PROBLEM REQUIREMENTS> Write out every entry exactly as it appears, omitting the pictures.

:: GIVEN RECORDS

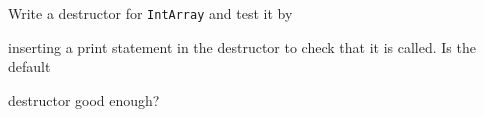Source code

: Write a destructor for \texttt{IntArray} and test it by

inserting a print statement in the destructor to check that it is called. Is the default

destructor good enough?

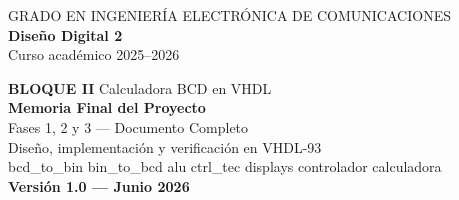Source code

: \documentclass[10pt, a4paper]{article}
\begin{document}
\begin{titlepage}
  \thispagestyle{empty}

  \vspace*{-1cm}
  \begin{flushleft}
    {\fontsize{9}{12}\selectfont\color{white!80}
      GRADO EN INGENIERÍA ELECTRÓNICA DE COMUNICACIONES}\\[1ex]
    {\fontsize{24}{28}\selectfont\bfseries\color{white}
      Diseño Digital 2}\\[1ex]
    {\fontsize{11}{14}\selectfont\color{white!80}
      Curso académico 2025--2026}
  \end{flushleft}

  \vspace*{0.11\paperheight}
  \begin{center}
    {\Large\color{MainBlue!80}\textbf{BLOQUE II}
      \quad\textbullet\quad Calculadora BCD en VHDL}\\[0.8cm]

    {\fontsize{30}{38}\selectfont\bfseries\color{MainBlue}
      Memoria Final del Proyecto}\\[0.5cm]

    {\fontsize{14}{20}\selectfont\color{MainBlue!80}
      Fases 1, 2 y 3 --- Documento Completo}\\[0.4cm]

    {\fontsize{12}{18}\selectfont\color{black!60}
      Diseño, implementación y verificación en VHDL-93}\\[0.2cm]
    {\fontsize{11}{14}\selectfont\ttfamily\color{black!50}
      bcd\_to\_bin \quad bin\_to\_bcd \quad alu \quad ctrl\_tec
      \quad displays \quad controlador \quad calculadora}\\[0.5cm]

    {\fontsize{11}{14}\selectfont\bfseries\color{MainBlue}
      Versión 1.0 --- Junio 2026}


\end{center}
\end{titlepage}
\end{document}
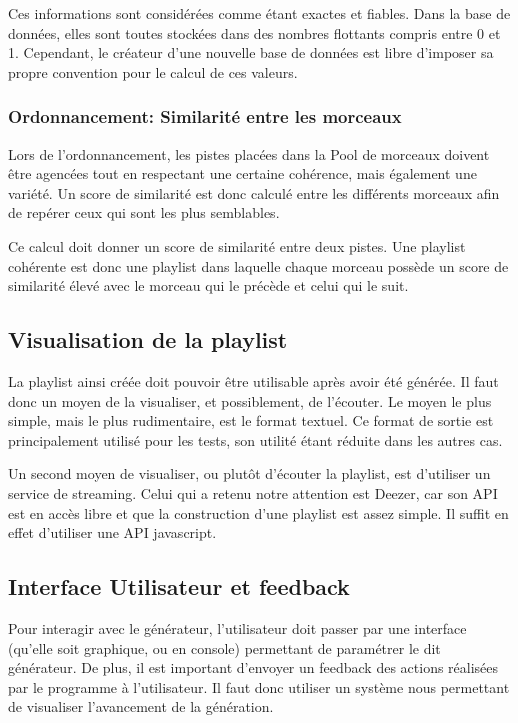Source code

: Ces informations sont considérées comme étant exactes et fiables. Dans la base 
de données, elles sont toutes stockées dans des nombres flottants compris entre 
0 et 1. Cependant, le créateur d'une nouvelle base de données est libre 
d'imposer sa propre convention pour le calcul de ces valeurs.

\subsubsection{Ordonnancement: Similarité entre les morceaux}
\label{besoins:fonc:generation:selection:ordonnancement}

Lors de l'ordonnancement, les pistes placées dans la Pool de morceaux doivent 
être agencées tout en respectant une certaine cohérence, mais également une 
variété. Un score de similarité est donc calculé entre les différents morceaux 
afin de repérer ceux qui sont les plus semblables.

Ce calcul doit donner un score de similarité entre deux pistes. Une playlist 
cohérente est donc une playlist dans laquelle chaque morceau possède un score 
de similarité élevé avec le morceau qui le précède et celui qui le suit.

\subsection{Visualisation de la playlist}
\label{besoins:fonc:generation:visu}

La playlist ainsi créée doit pouvoir être utilisable après avoir été générée. 
Il faut donc un moyen de la visualiser, et possiblement, de l’écouter. Le 
moyen le plus simple, mais le plus rudimentaire, est le format textuel. Ce 
format de sortie est principalement utilisé pour les tests, son utilité étant 
réduite dans les autres cas.

Un second moyen de visualiser, ou plutôt d'écouter la playlist, est d’utiliser 
un service de streaming. Celui qui a retenu notre attention est Deezer, car son 
API est en accès libre et que la construction d'une playlist est assez simple. 
Il suffit en effet d’utiliser une API javascript.
        
\subsection{Interface Utilisateur et feedback}
\label{besoins:fonc:generation:feedback}

Pour interagir avec le générateur, l’utilisateur doit passer par une interface 
(qu'elle soit graphique, ou en console) permettant de paramétrer le dit 
générateur. De plus, il est important d’envoyer un feedback des actions 
réalisées par le programme à l’utilisateur. Il faut donc utiliser un système 
nous permettant de visualiser l’avancement de la génération.

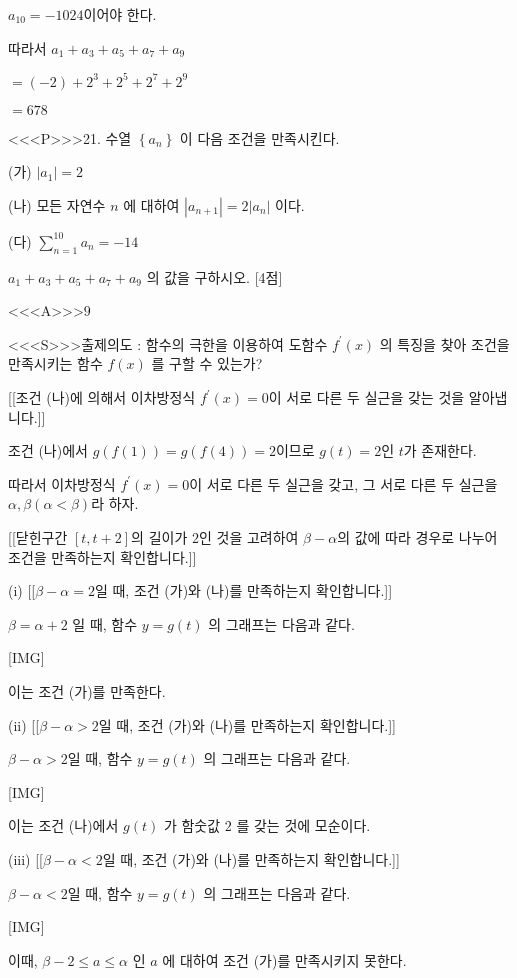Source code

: \documentclass{oblivoir}
\begin{document}
$a_{10}=-1024$이어야 한다.

따라서
$a_{1}+a_{3}+a_{5}+a_{7}+a_{9}$

$=(-2)+2^{3}+2^{5}+2^{7}+2^{9}$

$=678$


<<<P>>>21. 수열 $\left\{a_{n}\right\}$ 이 다음 조건을 만족시킨다.

(가) $\left|a_{1}\right|=2$

(나) 모든 자연수 $n$ 에 대하여 $\left|a_{n+1}\right|=2\left|a_{n}\right|$ 이다.

(다) $\displaystyle\sum_{n=1}^{10} a_{n}=-14$

$a_{1}+a_{3}+a_{5}+a_{7}+a_{9}$ 의 값을 구하시오. [4점]


<<<A>>>$9$

<<<S>>>출제의도 : 함수의 극한을 이용하여 도함수 $f^{\prime}(x)$ 의 특징을 찾아 조건을 만족시키는 함수 $f(x)$ 를 구할 수 있는가?

[[조건 (나)에 의해서 이차방정식 $f^{\prime}(x)=0$이 서로 다른 두 실근을 갖는 것을 알아냅니다.]]

조건 (나)에서 $g(f(1))=g(f(4))=2$이므로 $g(t)=2$인 $t$가 존재한다.

따라서 이차방정식 $f^{\prime}(x)=0$이 서로 다른 두 실근을 갖고, 그 서로 다른 두 실근을 $\alpha, \beta(\alpha< \beta)$라 하자.

[[닫힌구간 $[t,t+2]$의 길이가 $2$인 것을 고려하여 $\beta-\alpha$의 값에 따라 경우로 나누어 조건을 만족하는지 확인합니다.]]

(i) [[$\beta-\alpha=2$일 때, 조건 (가)와 (나)를 만족하는지 확인합니다.]]

$\beta=\alpha+2$ 일 때, 함수 $y=g(t)$ 의 그래프는 다음과 같다.

[IMG]

이는 조건 (가)를 만족한다.

(ii) [[$\beta-\alpha>2$일 때, 조건 (가)와 (나)를 만족하는지 확인합니다.]]

$\beta-\alpha>2$일 때, 함수 $y=g(t)$ 의 그래프는 다음과 같다.

[IMG]

이는 조건 (나)에서 $g(t)$ 가 함숫값 $2$ 를 갖는 것에 모순이다.

(iii) [[$\beta-\alpha<2$일 때, 조건 (가)와 (나)를 만족하는지 확인합니다.]]

$\beta-\alpha<2$일 때, 함수 $y=g(t)$ 의 그래프는 다음과 같다.

[IMG]

이때, $\beta-2 \leq a \leq \alpha$ 인 $a$ 에 대하여 조건 (가)를 만족시키지 못한다.
\end{document}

::::

RESULT OF THE EXERCISE>
Source code

: Write a destructor for \texttt{IntArray} and test it by

inserting a print statement in the destructor to check that it is called. Is the default

destructor good enough?

Source code

: \documentclass[10pt, a4paper]{article}
\begin{document}
\begin{titlepage}
  \thispagestyle{empty}

  \vspace*{-1cm}
  \begin{flushleft}
    {\fontsize{9}{12}\selectfont\color{white!80}
      GRADO EN INGENIERÍA ELECTRÓNICA DE COMUNICACIONES}\\[1ex]
    {\fontsize{24}{28}\selectfont\bfseries\color{white}
      Diseño Digital 2}\\[1ex]
    {\fontsize{11}{14}\selectfont\color{white!80}
      Curso académico 2025--2026}
  \end{flushleft}

  \vspace*{0.11\paperheight}
  \begin{center}
    {\Large\color{MainBlue!80}\textbf{BLOQUE II}
      \quad\textbullet\quad Calculadora BCD en VHDL}\\[0.8cm]

    {\fontsize{30}{38}\selectfont\bfseries\color{MainBlue}
      Memoria Final del Proyecto}\\[0.5cm]

    {\fontsize{14}{20}\selectfont\color{MainBlue!80}
      Fases 1, 2 y 3 --- Documento Completo}\\[0.4cm]

    {\fontsize{12}{18}\selectfont\color{black!60}
      Diseño, implementación y verificación en VHDL-93}\\[0.2cm]
    {\fontsize{11}{14}\selectfont\ttfamily\color{black!50}
      bcd\_to\_bin \quad bin\_to\_bcd \quad alu \quad ctrl\_tec
      \quad displays \quad controlador \quad calculadora}\\[0.5cm]

    {\fontsize{11}{14}\selectfont\bfseries\color{MainBlue}
      Versión 1.0 --- Junio 2026}


\end{center}
\end{titlepage}
\end{document}
Source code

: Ces informations sont considérées comme étant exactes et fiables. Dans la base 
de données, elles sont toutes stockées dans des nombres flottants compris entre 
0 et 1. Cependant, le créateur d'une nouvelle base de données est libre 
d'imposer sa propre convention pour le calcul de ces valeurs.

\subsubsection{Ordonnancement: Similarité entre les morceaux}
\label{besoins:fonc:generation:selection:ordonnancement}

Lors de l'ordonnancement, les pistes placées dans la Pool de morceaux doivent 
être agencées tout en respectant une certaine cohérence, mais également une 
variété. Un score de similarité est donc calculé entre les différents morceaux 
afin de repérer ceux qui sont les plus semblables.

Ce calcul doit donner un score de similarité entre deux pistes. Une playlist 
cohérente est donc une playlist dans laquelle chaque morceau possède un score 
de similarité élevé avec le morceau qui le précède et celui qui le suit.

\subsection{Visualisation de la playlist}
\label{besoins:fonc:generation:visu}

La playlist ainsi créée doit pouvoir être utilisable après avoir été générée. 
Il faut donc un moyen de la visualiser, et possiblement, de l’écouter. Le 
moyen le plus simple, mais le plus rudimentaire, est le format textuel. Ce 
format de sortie est principalement utilisé pour les tests, son utilité étant 
réduite dans les autres cas.

Un second moyen de visualiser, ou plutôt d'écouter la playlist, est d’utiliser 
un service de streaming. Celui qui a retenu notre attention est Deezer, car son 
API est en accès libre et que la construction d'une playlist est assez simple. 
Il suffit en effet d’utiliser une API javascript.
        
\subsection{Interface Utilisateur et feedback}
\label{besoins:fonc:generation:feedback}

Pour interagir avec le générateur, l’utilisateur doit passer par une interface 
(qu'elle soit graphique, ou en console) permettant de paramétrer le dit 
générateur. De plus, il est important d’envoyer un feedback des actions 
réalisées par le programme à l’utilisateur. Il faut donc utiliser un système 
nous permettant de visualiser l’avancement de la génération.

Source code

: \documentclass{oblivoir}
\begin{document}
$a_{10}=-1024$이어야 한다.

따라서
$a_{1}+a_{3}+a_{5}+a_{7}+a_{9}$

$=(-2)+2^{3}+2^{5}+2^{7}+2^{9}$

$=678$


<<<P>>>21. 수열 $\left\{a_{n}\right\}$ 이 다음 조건을 만족시킨다.

(가) $\left|a_{1}\right|=2$

(나) 모든 자연수 $n$ 에 대하여 $\left|a_{n+1}\right|=2\left|a_{n}\right|$ 이다.

(다) $\displaystyle\sum_{n=1}^{10} a_{n}=-14$

$a_{1}+a_{3}+a_{5}+a_{7}+a_{9}$ 의 값을 구하시오. [4점]


<<<A>>>$9$

<<<S>>>출제의도 : 함수의 극한을 이용하여 도함수 $f^{\prime}(x)$ 의 특징을 찾아 조건을 만족시키는 함수 $f(x)$ 를 구할 수 있는가?

[[조건 (나)에 의해서 이차방정식 $f^{\prime}(x)=0$이 서로 다른 두 실근을 갖는 것을 알아냅니다.]]

조건 (나)에서 $g(f(1))=g(f(4))=2$이므로 $g(t)=2$인 $t$가 존재한다.

따라서 이차방정식 $f^{\prime}(x)=0$이 서로 다른 두 실근을 갖고, 그 서로 다른 두 실근을 $\alpha, \beta(\alpha< \beta)$라 하자.

[[닫힌구간 $[t,t+2]$의 길이가 $2$인 것을 고려하여 $\beta-\alpha$의 값에 따라 경우로 나누어 조건을 만족하는지 확인합니다.]]

(i) [[$\beta-\alpha=2$일 때, 조건 (가)와 (나)를 만족하는지 확인합니다.]]

$\beta=\alpha+2$ 일 때, 함수 $y=g(t)$ 의 그래프는 다음과 같다.

[IMG]

이는 조건 (가)를 만족한다.

(ii) [[$\beta-\alpha>2$일 때, 조건 (가)와 (나)를 만족하는지 확인합니다.]]

$\beta-\alpha>2$일 때, 함수 $y=g(t)$ 의 그래프는 다음과 같다.

[IMG]

이는 조건 (나)에서 $g(t)$ 가 함숫값 $2$ 를 갖는 것에 모순이다.

(iii) [[$\beta-\alpha<2$일 때, 조건 (가)와 (나)를 만족하는지 확인합니다.]]

$\beta-\alpha<2$일 때, 함수 $y=g(t)$ 의 그래프는 다음과 같다.

[IMG]

이때, $\beta-2 \leq a \leq \alpha$ 인 $a$ 에 대하여 조건 (가)를 만족시키지 못한다.
\end{document}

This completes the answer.